San Luiz, San Borja! Tanta santidade chega à cozinha. Nesses dias frios de julho, comer uma mazamorra fumegante, delicioso doce à base de “maiz morada” (uma espiga de milho quase negra) e pêssego, esquenta e acalenta a alma. Se os leões ainda rugem, atravesso a avenida e no mercado “El Eden” devoro, sem culpa, um suave, saboroso, leve e quase etéreo pastel de acelga.
El Eden é um dos muitos mercadinhos populares que existem por aqui. É acolhedor e tem de tudo. Tem “caseritos” vendendo roupa, costurando, consertando sapato, panela e liquidificador, preparando comida quentinha em mesas baixinhas onde comemos “agachaditos” menús de 7 soles; claro, tem frutas, flores que nunca faltam em casa, e legumes e verduras que não conhecemos no Brasil; que país incrivelmente biodiverso!
Quero contar sobre as ruas de San Borja.
Elas convidam para o vagar. Devagar. Ao contrário das avenidas, são bem silenciosas. Se escutam os pássaros, pombas com seus tú tú rúúú, e os amoladores de facas se anunciando com gaitas de plástico que, num repente, escorregam do agudo para o grave e, novamente, deslizam do grave para uma nota aguda. Os passeios são largos, bem conservados e, sobretudo, verdes.
As ruas de San Borja estão cheias de verde. Com tanto verde é difícil se lembrar que Lima está ladeada pelo deserto costeiro.
Perambulando pelas ruas de San Borja encontro uma praça.
Virando esquina, ainda uma outra praça.
E mais outra.
Em muitas praças, uma santa cuida do jardim. Deve ser uma das caras de Mama Pacha.
Ruas bem limpas chegam a oferecer bolsas plásticas para que continuem assim: cidade limpa não é a que mais se limpa, mas a que menos se suja.
Em algumas praças, a própria prefeitura cultiva hortas.
Em outras praças, integradas às áreas verdes, espaços cobertos estão sempre com atividades e oferecem, das sete da manhã às dez da noite, aulas de tai-chi, danças populares e de salão, ginástica aeróbica e musculação por 2 soles a hora.
E com tanta área verde, o manejo da poda se faz pelos puntos de acopio (coleta). Solução simples e eficaz, integrada à paisagem.
A prefeitura daqui também tem um outro programa bacana - San Boja Mas Verde – para estimular os moradores a esverdearem seus terraços. O poder público oferta ao participante plantas, vasos e assistência técnica.
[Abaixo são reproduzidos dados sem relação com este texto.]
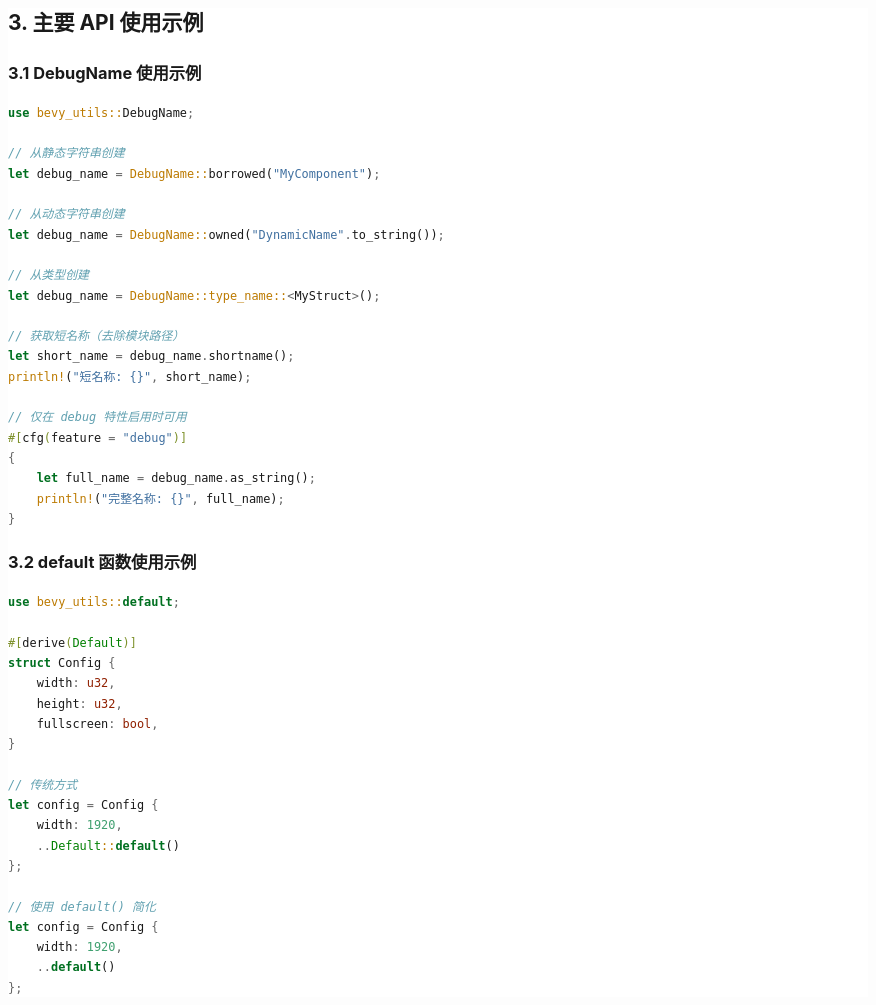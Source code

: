 ## 3. 主要 API 使用示例

### 3.1 DebugName 使用示例

```rust
use bevy_utils::DebugName;

// 从静态字符串创建
let debug_name = DebugName::borrowed("MyComponent");

// 从动态字符串创建
let debug_name = DebugName::owned("DynamicName".to_string());

// 从类型创建
let debug_name = DebugName::type_name::<MyStruct>();

// 获取短名称（去除模块路径）
let short_name = debug_name.shortname();
println!("短名称: {}", short_name);

// 仅在 debug 特性启用时可用
#[cfg(feature = "debug")]
{
    let full_name = debug_name.as_string();
    println!("完整名称: {}", full_name);
}
```

### 3.2 default 函数使用示例

```rust
use bevy_utils::default;

#[derive(Default)]
struct Config {
    width: u32,
    height: u32,
    fullscreen: bool,
}

// 传统方式
let config = Config {
    width: 1920,
    ..Default::default()
};

// 使用 default() 简化
let config = Config {
    width: 1920,
    ..default()
};
```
Quem recebe tem a responsabilidade de fornecer novas mudas que serão compartilhadas com mais gente. Meus tomates e temperos estão crescendo numa estrutura feita de madeira e garrafas de yogurt reutilizadas.
Nesses dias de comemoração da independência do país, chamados de festas pátrias, aprendendo a popular dança Marinera Norteña, faço altivo meu cepillado, giro o lenço com a mão direita ao alto, empino as costas e saúdo: Viva el Peru!
sobre o autor
Dan Moche Schneider é avô de Clarita, volviendo a los 17. Engenheiro, mestre em saúde ambiental, professor, lixólogo mililtante, consultor em gestão pública de resíduos.